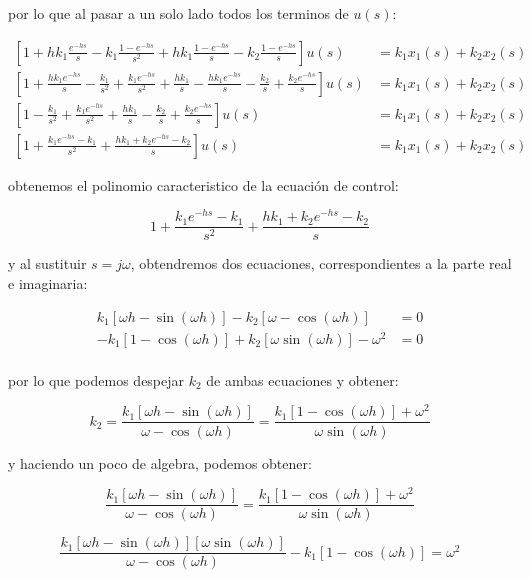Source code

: \documentclass{article}
\begin{document}
por lo que al pasar a un solo lado todos los terminos de \(u(s)\):

\[
\begin{align}
\left[ 1 + h k_1 \frac{e^{-hs}}{s} - k_1 \frac{1 - e^{-hs}}{s^2} + h k_1 \frac{1 - e^{-hs}}{s} - k_2 \frac{1 - e^{-hs}}{s} \right] u(s) &= k_1 x_1(s) + k_2 x_2(s) \\
\left[ 1 + \frac{h k_1 e^{-hs}}{s} - \frac{k_1}{s^2} + \frac{k_1 e^{-hs}}{s^2} + \frac{h k_1}{s} - \frac{h k_1 e^{-hs}}{s} - \frac{k_2}{s} + \frac{k_2 e^{-hs}}{s} \right] u(s) &= k_1 x_1(s) + k_2 x_2(s) \\
\left[ 1  - \frac{k_1}{s^2} + \frac{k_1 e^{-hs}}{s^2} + \frac{h k_1}{s} - \frac{k_2}{s} + \frac{k_2 e^{-hs}}{s} \right] u(s) &= k_1 x_1(s) + k_2 x_2(s) \\
\left[ 1  + \frac{k_1 e^{-hs} - k_1}{s^2} + \frac{h k_1 + k_2 e^{-hs} - k_2}{s} \right] u(s) &= k_1 x_1(s) + k_2 x_2(s)
\end{align}
\]

obtenemos el polinomio caracteristico de la ecuación de control:

\[
1  + \frac{k_1 e^{-hs} - k_1}{s^2} + \frac{h k_1 + k_2 e^{-hs} - k_2}{s}
\]

y al sustituir \(s = j \omega\), obtendremos dos ecuaciones,
correspondientes a la parte real e imaginaria:

\[
\begin{align}
k_1 \left[ \omega h - \sin{(\omega h)} \right] - k_2 \left[ \omega - \cos{(\omega h)} \right] &= 0 \\
- k_1 \left[ 1 - \cos{(\omega h)} \right] + k_2 \left[ \omega \sin{(\omega h)} \right] - \omega^2 &= 0 \\
\end{align}
\]

por lo que podemos despejar \(k_2\) de ambas ecuaciones y obtener:

\[
k_2 = \frac{k_1 \left[ \omega h - \sin{(\omega h)} \right]}{\omega - \cos{(\omega h)}} = \frac{k_1 \left[ 1 - \cos{(\omega h)} \right] + \omega^2}{\omega \sin{(\omega h)}}
\]

y haciendo un poco de algebra, podemos obtener:

\[
\frac{k_1 \left[ \omega h - \sin{(\omega h)} \right]}{\omega - \cos{(\omega h)}} = \frac{k_1 \left[ 1 - \cos{(\omega h)} \right] + \omega^2}{\omega \sin{(\omega h)}}
\]

\[
\frac{k_1 \left[ \omega h - \sin{(\omega h)} \right] \left[ \omega \sin{(\omega h)} \right]}{\omega - \cos{(\omega h)}} - k_1 \left[ 1 - \cos{(\omega h)} \right] = \omega^2
\]
\end{document}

━━━━━━━━

▶ _EXERCISE REQUIREMENTS_
Would you filter the entries above and keep each line that has the word "ecuaciones"?

▶ _SOLUTION FOR THIS PROBLEM_
y al sustituir \(s = j \omega\), obtendremos dos ecuaciones,
por lo que podemos despejar \(k_2\) de ambas ecuaciones y obtener:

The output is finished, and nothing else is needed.